EXERCISE DATA Block Start

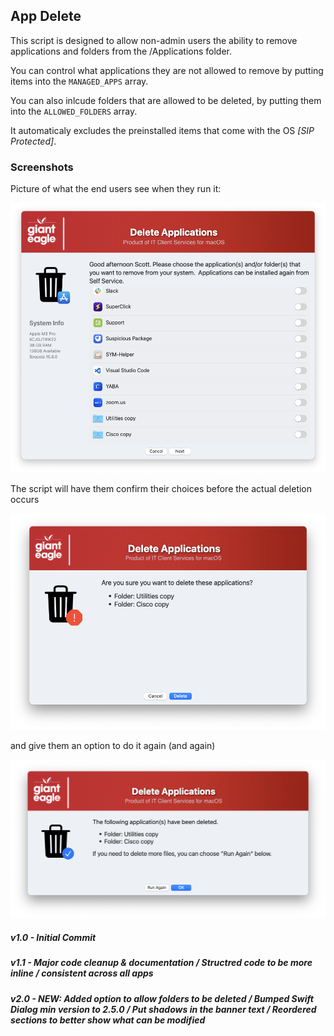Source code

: ## App Delete

This script is designed to allow non-admin users the ability to remove applications and folders from the /Applications folder. 

You can control what applications they are not allowed to remove by putting items into the ```MANAGED_APPS``` array.  

You can also inlcude folders that are allowed to be deleted, by putting them into the ```ALLOWED_FOLDERS``` array.

It automaticaly excludes the preinstalled items that come with the OS _[SIP Protected]_.

### Screenshots ###
Picture of what the end users see when they run it:

![User's View](/AppDelete/AppDelete-Welcome.png)

The script will have them confirm their choices before the actual deletion occurs

![](/AppDelete/AppDelete-Confirm.png)

and give them an option to do it again (and again)

![](/AppDelete/AppDelete-Results.png)


##### _v1.0 - Initial Commit_

##### _v1.1 - Major code cleanup & documentation / Structred code to be more inline / consistent across all apps_

##### _v2.0 - NEW: Added option to allow folders to be deleted / Bumped Swift Dialog min version to 2.5.0 / Put shadows in the banner text / Reordered sections to better show what can be modified_
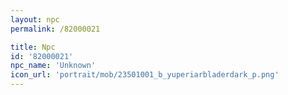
 ```yaml
---
layout: npc
permalink: /82000021

title: Npc
id: '82000021'
npc_name: 'Unknown'
icon_url: 'portrait/mob/23501001_b_yuperiarbladerdark_p.png'
---
```

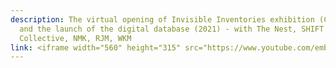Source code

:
 ```yaml
---
description: The virtual opening of Invisible Inventories exhibition (Cologne)
  and the launch of the digital database (2021) - with The Nest, SHIFT
  Collective, NMK, RJM, WKM
link: <iframe width="560" height="315" src="https://www.youtube.com/embed/mLkBPRCdVxM?si=3FkLnlQl4UPrSbhL" title="YouTube video player" frameborder="0" allow="accelerometer; autoplay; clipboard-write; encrypted-media; gyroscope; picture-in-picture; web-share" referrerpolicy="strict-origin-when-cross-origin" allowfullscreen></iframe>
---
```

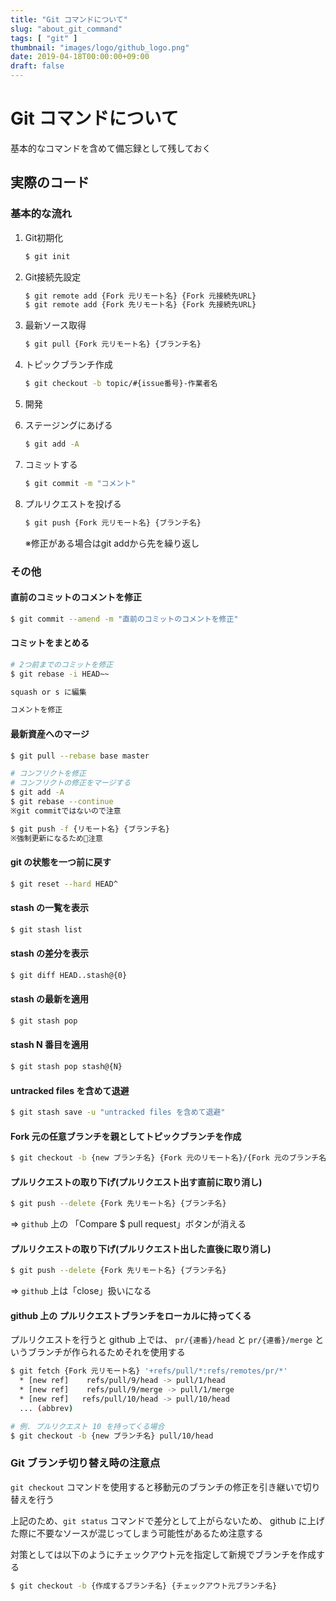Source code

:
 ```yaml
---
title: "Git コマンドについて"
slug: "about_git_command"
tags: [ "git" ]
thumbnail: "images/logo/github_logo.png"
date: 2019-04-18T00:00:00+09:00
draft: false
---
```


# Git コマンドについて

基本的なコマンドを含めて備忘録として残しておく

## 実際のコード

### 基本的な流れ

1. Git初期化

    ```bash
    $ git init
    ```

2. Git接続先設定

    ```bash
    $ git remote add {Fork 元リモート名} {Fork 元接続先URL}
    $ git remote add {Fork 先リモート名} {Fork 先接続先URL}
    ```

3. 最新ソース取得

    ```bash
    $ git pull {Fork 元リモート名} {ブランチ名}
    ```

4. トピックブランチ作成

    ```bash
    $ git checkout -b topic/#{issue番号}-作業者名
    ```

5. 開発

6. ステージングにあげる

    ```bash
    $ git add -A
    ```

7. コミットする

    ```bash
    $ git commit -m "コメント"
    ```

8. プルリクエストを投げる

    ```bash
    $ git push {Fork 元リモート名} {ブランチ名}
    ```

    ※修正がある場合はgit addから先を繰り返し

### その他

#### 直前のコミットのコメントを修正

```bash
$ git commit --amend -m "直前のコミットのコメントを修正"
```

#### コミットをまとめる

```bash
# 2つ前までのコミットを修正
$ git rebase -i HEAD~~

squash or s に編集

コメントを修正
```

#### 最新資産へのマージ

```bash
$ git pull --rebase base master

# コンフリクトを修正
# コンフリクトの修正をマージする
$ git add -A
$ git rebase --continue
※git commitではないので注意

$ git push -f {リモート名} {ブランチ名}
※強制更新になるため注意
```

#### git の状態を一つ前に戻す

```bash
$ git reset --hard HEAD^
```

#### stash の一覧を表示

```bash
$ git stash list
```

#### stash の差分を表示

```bash
$ git diff HEAD..stash@{0}
```

#### stash の最新を適用

```bash
$ git stash pop
```

#### stash  N 番目を適用

```bash
$ git stash pop stash@{N}
```

#### untracked files を含めて退避

```bash
$ git stash save -u "untracked files を含めて退避"
```

#### Fork 元の任意ブランチを親としてトピックブランチを作成

```bash
$ git checkout -b {new ブランチ名} {Fork 元のリモート名}/{Fork 元のブランチ名}
```

#### プルリクエストの取り下げ(プルリクエスト出す直前に取り消し)

```bash
$ git push --delete {Fork 先リモート名} {ブランチ名}
```

=> `github` 上の 「Compare $ pull request」ボタンが消える

#### プルリクエストの取り下げ(プルリクエスト出した直後に取り消し)

```bash
$ git push --delete {Fork 先リモート名} {ブランチ名}
```

=> `github` 上は「close」扱いになる

#### github 上の プルリクエストブランチをローカルに持ってくる

プルリクエストを行うと github 上では、 `pr/{連番}/head` と `pr/{連番}/merge` というブランチが作られるためそれを使用する

```bash
$ git fetch {Fork 元リモート名} '+refs/pull/*:refs/remotes/pr/*'
  * [new ref]    refs/pull/9/head -> pull/1/head
  * [new ref]    refs/pull/9/merge -> pull/1/merge
  * [new ref]   refs/pull/10/head -> pull/10/head
  ... (abbrev)

# 例. プルリクエスト 10 を持ってくる場合
$ git checkout -b {new ブランチ名} pull/10/head
```

### Git ブランチ切り替え時の注意点

`git checkout` コマンドを使用すると移動元のブランチの修正を引き継いで切り替えを行う

上記のため、`git status` コマンドで差分として上がらないため、 github に上げた際に不要なソースが混じってしまう可能性があるため注意する

対策としては以下のようにチェックアウト元を指定して新規でブランチを作成する

```bash
$ git checkout -b {作成するブランチ名} {チェックアウト元ブランチ名}
```

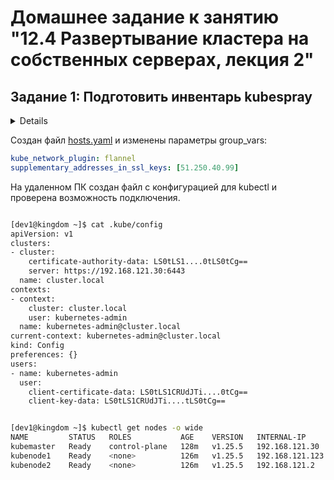 # Домашнее задание к занятию "12.4 Развертывание кластера на собственных серверах, лекция 2"

## Задание 1: Подготовить инвентарь kubespray

<details>

Новые тестовые кластеры требуют типичных простых настроек. Нужно подготовить инвентарь и проверить его работу. Требования к инвентарю:

* подготовка работы кластера из 5 нод: 1 мастер и 4 рабочие ноды;
* в качестве CRI — containerd;
* запуск etcd производить на мастере.

</details>


Создан файл [hosts.yaml](kubespray/inventory/netology/hosts.yaml) и изменены параметры group_vars:

```yaml
kube_network_plugin: flannel
supplementary_addresses_in_ssl_keys: [51.250.40.99]
```

На удаленном ПК создан файл с конфигурацией для kubectl и проверена возможность подключения.

```bash

[dev1@kingdom ~]$ cat .kube/config
apiVersion: v1
clusters:
- cluster:
    certificate-authority-data: LS0tLS1....0tLS0tCg==
    server: https://192.168.121.30:6443
  name: cluster.local
contexts:
- context:
    cluster: cluster.local
    user: kubernetes-admin
  name: kubernetes-admin@cluster.local
current-context: kubernetes-admin@cluster.local
kind: Config
preferences: {}
users:
- name: kubernetes-admin
  user:
    client-certificate-data: LS0tLS1CRUdJTi....0tCg==
    client-key-data: LS0tLS1CRUdJTi....tLS0tCg==


[dev1@kingdom ~]$ kubectl get nodes -o wide
NAME         STATUS   ROLES           AGE    VERSION   INTERNAL-IP       EXTERNAL-IP   OS-IMAGE                KERNEL-VERSION           CONTAINER-RUNTIME
kubemaster   Ready    control-plane   128m   v1.25.5   192.168.121.30    <none>        CentOS Linux 7 (Core)   3.10.0-1127.el7.x86_64   containerd://1.6.14
kubenode1    Ready    <none>          126m   v1.25.5   192.168.121.123   <none>        CentOS Linux 7 (Core)   3.10.0-1127.el7.x86_64   containerd://1.6.14
kubenode2    Ready    <none>          126m   v1.25.5   192.168.121.2     <none>        CentOS Linux 7 (Core)   3.10.0-1127.el7.x86_64   containerd://1.6.14

```
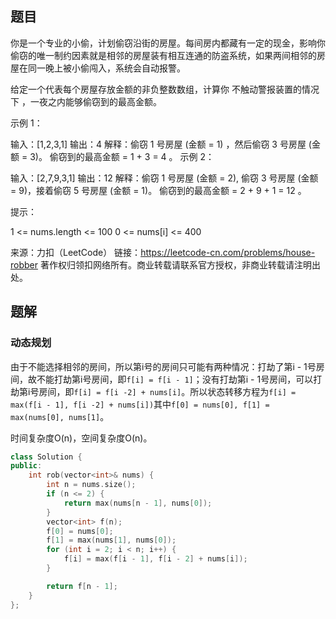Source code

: ## 题目

你是一个专业的小偷，计划偷窃沿街的房屋。每间房内都藏有一定的现金，影响你偷窃的唯一制约因素就是相邻的房屋装有相互连通的防盗系统，如果两间相邻的房屋在同一晚上被小偷闯入，系统会自动报警。

给定一个代表每个房屋存放金额的非负整数数组，计算你 不触动警报装置的情况下 ，一夜之内能够偷窃到的最高金额。

 

示例 1：

输入：[1,2,3,1]
输出：4
解释：偷窃 1 号房屋 (金额 = 1) ，然后偷窃 3 号房屋 (金额 = 3)。
     偷窃到的最高金额 = 1 + 3 = 4 。
示例 2：

输入：[2,7,9,3,1]
输出：12
解释：偷窃 1 号房屋 (金额 = 2), 偷窃 3 号房屋 (金额 = 9)，接着偷窃 5 号房屋 (金额 = 1)。
     偷窃到的最高金额 = 2 + 9 + 1 = 12 。


提示：

1 <= nums.length <= 100
0 <= nums[i] <= 400

来源：力扣（LeetCode）
链接：https://leetcode-cn.com/problems/house-robber
著作权归领扣网络所有。商业转载请联系官方授权，非商业转载请注明出处。

## 题解

### 动态规划

由于不能选择相邻的房间，所以第i号的房间只可能有两种情况：打劫了第i - 1号房间，故不能打劫第i号房间，即`f[i] = f[i - 1]`；没有打劫第i - 1号房间，可以打劫第i号房间，即`f[i] = f[i -2] + nums[i]`。所以状态转移方程为`f[i] = max(f[i - 1], f[i -2] + nums[i])`其中`f[0] = nums[0], f[1] = max(nums[0], nums[1]`。

时间复杂度O(n)，空间复杂度O(n)。

```c++
class Solution {
public:
    int rob(vector<int>& nums) {
        int n = nums.size();
        if (n <= 2) {
            return max(nums[n - 1], nums[0]);
        }
        vector<int> f(n);
        f[0] = nums[0];
        f[1] = max(nums[1], nums[0]);
        for (int i = 2; i < n; i++) {
            f[i] = max(f[i - 1], f[i - 2] + nums[i]);
        }

        return f[n - 1];
    }
};
```



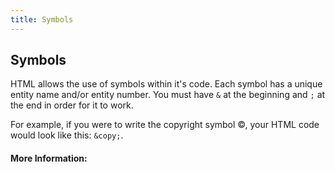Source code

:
 ```yaml
---
title: Symbols
---
```

## Symbols

HTML allows the use of symbols within it's code. Each symbol has a unique entity name and/or entity number. You must have `&` at the beginning and `;` at the end in order for it to work. 

For example, if you were to write the copyright symbol &copy;, your HTML code would look like this: `&copy;`. 


#### More Information:
<!-- Please add any articles you think might be helpful to read before writing the article -->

EXERCISE DATA Block End

TRY IT: A single number is the expected reply: the number of lines in the listing that contain the string "title".

TASK RESPONSE: 4